# AIM OF THE EXERCISE:
Filter the data for lines with the word "from" and copy those lines.

# SUPPLIED DATA:
┄┄┄┄┄┄

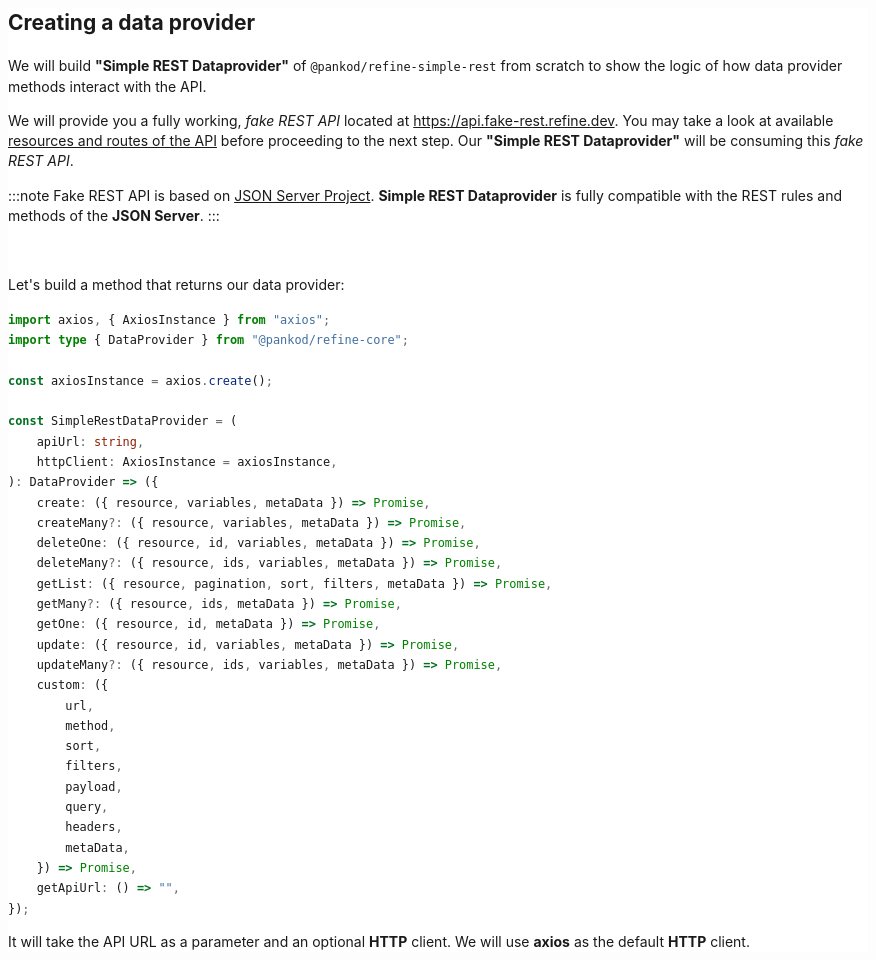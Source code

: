 ## Creating a data provider

We will build **"Simple REST Dataprovider"** of `@pankod/refine-simple-rest` from scratch to show the logic of how data provider methods interact with the API.

We will provide you a fully working, _fake REST API_ located at https://api.fake-rest.refine.dev. You may take a look at available [resources and routes of the API](https://api.fake-rest.refine.dev) before proceeding to the next step.
Our **"Simple REST Dataprovider"** will be consuming this _fake REST API_.

:::note
Fake REST API is based on [JSON Server Project](https://github.com/typicode/json-server). **Simple REST Dataprovider** is fully compatible with the REST rules and methods of the **JSON Server**.
:::

<br />

Let's build a method that returns our data provider:

```ts title="dataProvider.ts"
import axios, { AxiosInstance } from "axios";
import type { DataProvider } from "@pankod/refine-core";

const axiosInstance = axios.create();

const SimpleRestDataProvider = (
    apiUrl: string,
    httpClient: AxiosInstance = axiosInstance,
): DataProvider => ({
    create: ({ resource, variables, metaData }) => Promise,
    createMany?: ({ resource, variables, metaData }) => Promise,
    deleteOne: ({ resource, id, variables, metaData }) => Promise,
    deleteMany?: ({ resource, ids, variables, metaData }) => Promise,
    getList: ({ resource, pagination, sort, filters, metaData }) => Promise,
    getMany?: ({ resource, ids, metaData }) => Promise,
    getOne: ({ resource, id, metaData }) => Promise,
    update: ({ resource, id, variables, metaData }) => Promise,
    updateMany?: ({ resource, ids, variables, metaData }) => Promise,
    custom: ({
        url,
        method,
        sort,
        filters,
        payload,
        query,
        headers,
        metaData,
    }) => Promise,
    getApiUrl: () => "",
});
```

It will take the API URL as a parameter and an optional **HTTP** client. We will use **axios** as the default **HTTP** client.
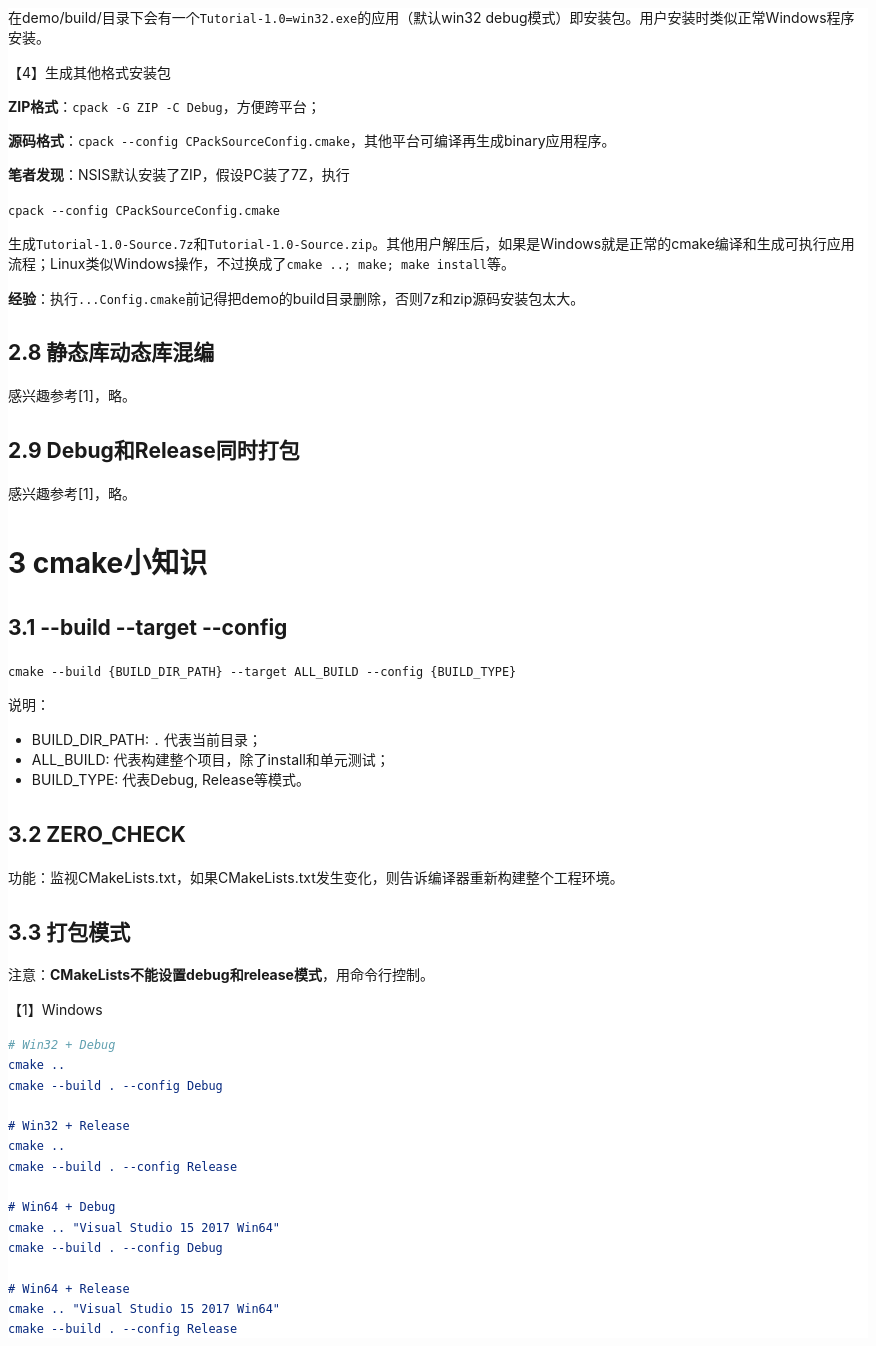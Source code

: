 在demo/build/目录下会有一个`Tutorial-1.0=win32.exe`的应用（默认win32 debug模式）即安装包。用户安装时类似正常Windows程序安装。

【4】生成其他格式安装包

**ZIP格式**：`cpack -G ZIP -C Debug`，方便跨平台；

**源码格式**：`cpack --config CPackSourceConfig.cmake`，其他平台可编译再生成binary应用程序。

**笔者发现**：NSIS默认安装了ZIP，假设PC装了7Z，执行

```
cpack --config CPackSourceConfig.cmake
```

生成`Tutorial-1.0-Source.7z`和`Tutorial-1.0-Source.zip`。其他用户解压后，如果是Windows就是正常的cmake编译和生成可执行应用流程；Linux类似Windows操作，不过换成了`cmake ..; make; make install`等。

**经验**：执行`...Config.cmake`前记得把demo的build目录删除，否则7z和zip源码安装包太大。

## 2.8 静态库动态库混编

感兴趣参考[1]，略。

## 2.9 Debug和Release同时打包

感兴趣参考[1]，略。

# 3 cmake小知识

## 3.1 --build --target --config

```
cmake --build {BUILD_DIR_PATH} --target ALL_BUILD --config {BUILD_TYPE}
```

说明：

+ BUILD_DIR_PATH: `.` 代表当前目录；
+ ALL_BUILD: 代表构建整个项目，除了install和单元测试；
+ BUILD_TYPE: 代表Debug, Release等模式。

## 3.2 ZERO_CHECK

功能：监视CMakeLists.txt，如果CMakeLists.txt发生变化，则告诉编译器重新构建整个工程环境。

## 3.3 打包模式

注意：**CMakeLists不能设置debug和release模式**，用命令行控制。

【1】Windows

```cmake
# Win32 + Debug
cmake ..
cmake --build . --config Debug

# Win32 + Release
cmake ..
cmake --build . --config Release

# Win64 + Debug
cmake .. "Visual Studio 15 2017 Win64"
cmake --build . --config Debug

# Win64 + Release
cmake .. "Visual Studio 15 2017 Win64"
cmake --build . --config Release
```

┄┄┄┄┄┄

# ANSWER BOX:
We will build **"Simple REST Dataprovider"** of `@pankod/refine-simple-rest` from scratch to show the logic of how data provider methods interact with the API.
import axios, { AxiosInstance } from "axios";
import type { DataProvider } from "@pankod/refine-core";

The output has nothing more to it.